Because that’s what we working on, after all, yes? A revolution in the heart of being. A transformation of our concrete reality. What’s the point of a word if it doesn’t evoke a possible reality? What’s the reality that integral is evoking? Where is the art of integral being?
∞
Personally, I prefer being an outsider to any particular theoretical framework at the same time that I welcome a diversity of metatheories in the field. I enjoy being conversant with Integral Theory, friendly with it—yet I don’t want to identify with or evangelize it anymore; nor am I working on developing it as an explicit system of thought, a community, or a movement. Yet I’m supportive of such efforts, generally speaking. The downside of occupying such a position might be that, as an outsider, I fail to have the kind of impact I could have as an insider, being part of a coherent, theoretically grounded community working together for a larger purpose.
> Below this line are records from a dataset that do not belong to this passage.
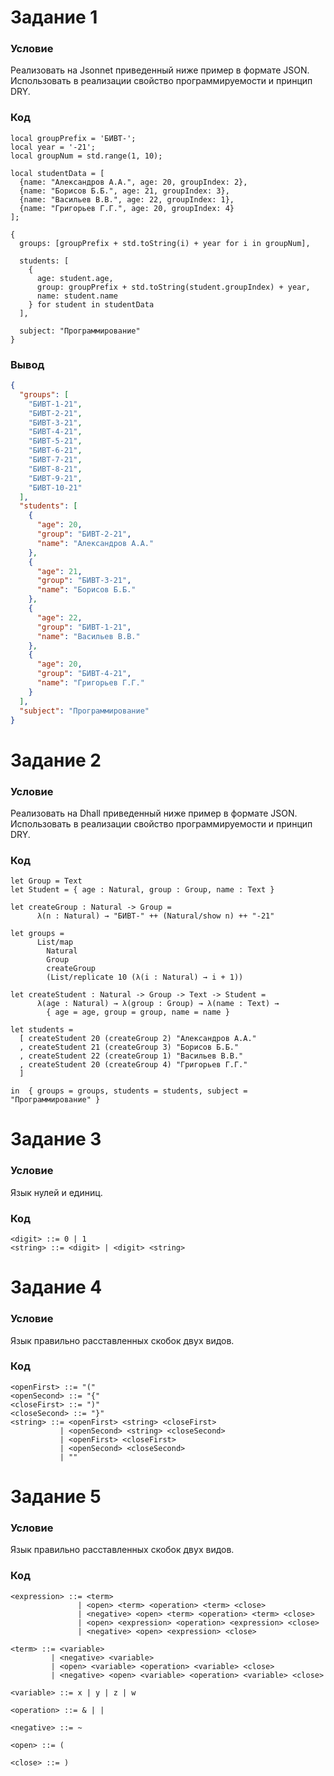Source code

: # Задание 1
### Условие

Реализовать на Jsonnet приведенный ниже пример в формате JSON. Использовать в реализации свойство программируемости и принцип DRY.

### Код

```jsonnet
local groupPrefix = 'БИВТ-';
local year = '-21';
local groupNum = std.range(1, 10);

local studentData = [
  {name: "Александров А.А.", age: 20, groupIndex: 2},
  {name: "Борисов Б.Б.", age: 21, groupIndex: 3},
  {name: "Васильев В.В.", age: 22, groupIndex: 1},
  {name: "Григорьев Г.Г.", age: 20, groupIndex: 4}
];

{
  groups: [groupPrefix + std.toString(i) + year for i in groupNum],

  students: [
    {
      age: student.age,
      group: groupPrefix + std.toString(student.groupIndex) + year,
      name: student.name
    } for student in studentData
  ],

  subject: "Программирование"
}

```

### Вывод

```json
{
  "groups": [
    "БИВТ-1-21",
    "БИВТ-2-21",
    "БИВТ-3-21",
    "БИВТ-4-21",
    "БИВТ-5-21",
    "БИВТ-6-21",
    "БИВТ-7-21",
    "БИВТ-8-21",
    "БИВТ-9-21",
    "БИВТ-10-21"
  ],
  "students": [
    {
      "age": 20,
      "group": "БИВТ-2-21",
      "name": "Александров А.А."
    },
    {
      "age": 21,
      "group": "БИВТ-3-21",
      "name": "Борисов Б.Б."
    },
    {
      "age": 22,
      "group": "БИВТ-1-21",
      "name": "Васильев В.В."
    },
    {
      "age": 20,
      "group": "БИВТ-4-21",
      "name": "Григорьев Г.Г."
    }
  ],
  "subject": "Программирование"
}
```



# Задание 2
### Условие

Реализовать на Dhall приведенный ниже пример в формате JSON. Использовать в реализации свойство программируемости и принцип DRY.

### Код

```dhall
let Group = Text
let Student = { age : Natural, group : Group, name : Text }

let createGroup : Natural -> Group =
      λ(n : Natural) → "БИВТ-" ++ (Natural/show n) ++ "-21"

let groups =
      List/map
        Natural
        Group
        createGroup
        (List/replicate 10 (λ(i : Natural) → i + 1))

let createStudent : Natural -> Group -> Text -> Student =
      λ(age : Natural) → λ(group : Group) → λ(name : Text) →
        { age = age, group = group, name = name }

let students =
  [ createStudent 20 (createGroup 2) "Александров А.А."
  , createStudent 21 (createGroup 3) "Борисов Б.Б."
  , createStudent 22 (createGroup 1) "Васильев В.В."
  , createStudent 20 (createGroup 4) "Григорьев Г.Г."
  ]

in  { groups = groups, students = students, subject = "Программирование" }
```



# Задание 3
### Условие

Язык нулей и единиц.

### Код

```
<digit> ::= 0 | 1
<string> ::= <digit> | <digit> <string>
```



# Задание 4
### Условие

Язык правильно расставленных скобок двух видов.

### Код

```
<openFirst> ::= "("
<openSecond> ::= "{"
<closeFirst> ::= ")"
<closeSecond> ::= "}"
<string> ::= <openFirst> <string> <closeFirst> 
           | <openSecond> <string> <closeSecond> 
           | <openFirst> <closeFirst> 
           | <openSecond> <closeSecond> 
           | ""
```



# Задание 5
### Условие

Язык правильно расставленных скобок двух видов.

### Код

```
<expression> ::= <term>
               | <open> <term> <operation> <term> <close>
               | <negative> <open> <term> <operation> <term> <close>
               | <open> <expression> <operation> <expression> <close>
               | <negative> <open> <expression> <close>

<term> ::= <variable>
         | <negative> <variable>
         | <open> <variable> <operation> <variable> <close>
         | <negative> <open> <variable> <operation> <variable> <close>

<variable> ::= x | y | z | w

<operation> ::= & | |

<negative> ::= ~

<open> ::= (

<close> ::= )
```
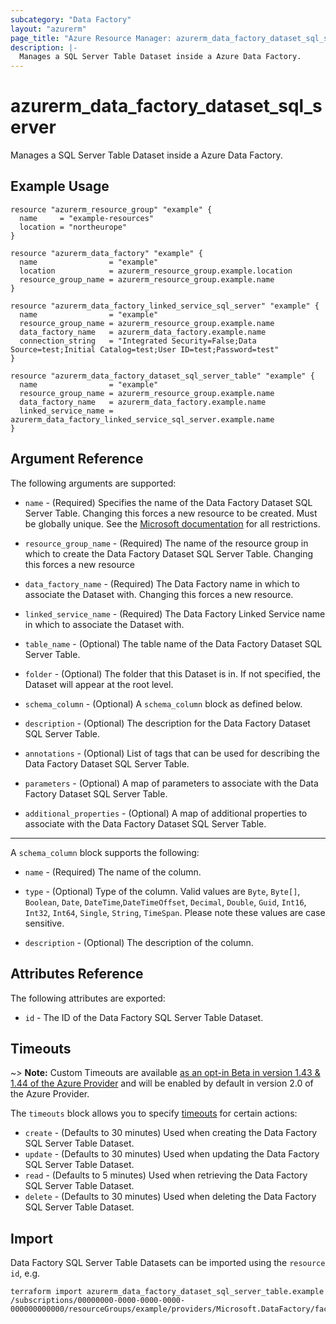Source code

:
 ```yaml
---
subcategory: "Data Factory"
layout: "azurerm"
page_title: "Azure Resource Manager: azurerm_data_factory_dataset_sql_server_table"
description: |-
  Manages a SQL Server Table Dataset inside a Azure Data Factory.
---
```


# azurerm_data_factory_dataset_sql_server

Manages a SQL Server Table Dataset inside a Azure Data Factory.

## Example Usage

```hcl
resource "azurerm_resource_group" "example" {
  name     = "example-resources"
  location = "northeurope"
}

resource "azurerm_data_factory" "example" {
  name                = "example"
  location            = azurerm_resource_group.example.location
  resource_group_name = azurerm_resource_group.example.name
}

resource "azurerm_data_factory_linked_service_sql_server" "example" {
  name                = "example"
  resource_group_name = azurerm_resource_group.example.name
  data_factory_name   = azurerm_data_factory.example.name
  connection_string   = "Integrated Security=False;Data Source=test;Initial Catalog=test;User ID=test;Password=test"
}

resource "azurerm_data_factory_dataset_sql_server_table" "example" {
  name                = "example"
  resource_group_name = azurerm_resource_group.example.name
  data_factory_name   = azurerm_data_factory.example.name
  linked_service_name = azurerm_data_factory_linked_service_sql_server.example.name
}
```

## Argument Reference

The following arguments are supported:

* `name` - (Required) Specifies the name of the Data Factory Dataset SQL Server Table. Changing this forces a new resource to be created. Must be globally unique. See the [Microsoft documentation](https://docs.microsoft.com/en-us/azure/data-factory/naming-rules) for all restrictions.

* `resource_group_name` - (Required) The name of the resource group in which to create the Data Factory Dataset SQL Server Table. Changing this forces a new resource

* `data_factory_name` - (Required) The Data Factory name in which to associate the Dataset with. Changing this forces a new resource.

* `linked_service_name` - (Required) The Data Factory Linked Service name in which to associate the Dataset with.

* `table_name` - (Optional) The table name of the Data Factory Dataset SQL Server Table.

* `folder` - (Optional) The folder that this Dataset is in. If not specified, the Dataset will appear at the root level.

* `schema_column` - (Optional) A `schema_column` block as defined below.

* `description` - (Optional) The description for the Data Factory Dataset SQL Server Table.

* `annotations` - (Optional) List of tags that can be used for describing the Data Factory Dataset SQL Server Table.

* `parameters` - (Optional) A map of parameters to associate with the Data Factory Dataset SQL Server Table.

* `additional_properties` - (Optional) A map of additional properties to associate with the Data Factory Dataset SQL Server Table.

---

A `schema_column` block supports the following:

* `name` - (Required) The name of the column.

* `type` - (Optional) Type of the column. Valid values are `Byte`, `Byte[]`, `Boolean`, `Date`, `DateTime`,`DateTimeOffset`, `Decimal`, `Double`, `Guid`, `Int16`, `Int32`, `Int64`, `Single`, `String`, `TimeSpan`. Please note these values are case sensitive.

* `description` - (Optional) The description of the column.


## Attributes Reference

The following attributes are exported:

* `id` - The ID of the Data Factory SQL Server Table Dataset.

## Timeouts

~> **Note:** Custom Timeouts are available [as an opt-in Beta in version 1.43 & 1.44 of the Azure Provider](/docs/providers/azurerm/guides/2.0-beta.html) and will be enabled by default in version 2.0 of the Azure Provider.

The `timeouts` block allows you to specify [timeouts](https://www.terraform.io/docs/configuration/resources.html#timeouts) for certain actions:

* `create` - (Defaults to 30 minutes) Used when creating the Data Factory SQL Server Table Dataset.
* `update` - (Defaults to 30 minutes) Used when updating the Data Factory SQL Server Table Dataset.
* `read` - (Defaults to 5 minutes) Used when retrieving the Data Factory SQL Server Table Dataset.
* `delete` - (Defaults to 30 minutes) Used when deleting the Data Factory SQL Server Table Dataset.

## Import

Data Factory SQL Server Table Datasets can be imported using the `resource id`, e.g.

```shell
terraform import azurerm_data_factory_dataset_sql_server_table.example /subscriptions/00000000-0000-0000-0000-000000000000/resourceGroups/example/providers/Microsoft.DataFactory/factories/example/datasets/example
```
At the same time, my outsider status might serve the function—in a wider cultural ecosystem—of exploring areas of inquiry and creativity that would otherwise be ignored, but open a pathless path into the future for certain minds.
My current project—A Theory of Everybody—was obviously hugely inspired by my experience with Integral Theory and the Integral community. There is a lineage, a genetic inheritance, an in-spiration (breathing in)…as well as a rupture, a discontinuity, a differentiation. (Breathing out.) I’m grateful to Ken, to Terry, to all my colleagues at I-I, and to all the friends I’ve made and people I’ve met, for taking their various chances on me over the years and letting me be integral for a while.
I’m also wildly grateful to everyone I met and talked to on my great summer road trip; for all the graciousness and hospitality I was shown in my travels (I’m looking at you, C4Chaos, Trevor, and Dan). I’m especially thankful for all the history and that brought me to this strange, beautiful place; for being alive in a time when we could have an ‘meta’ conversation, and it could matter. I hope it does.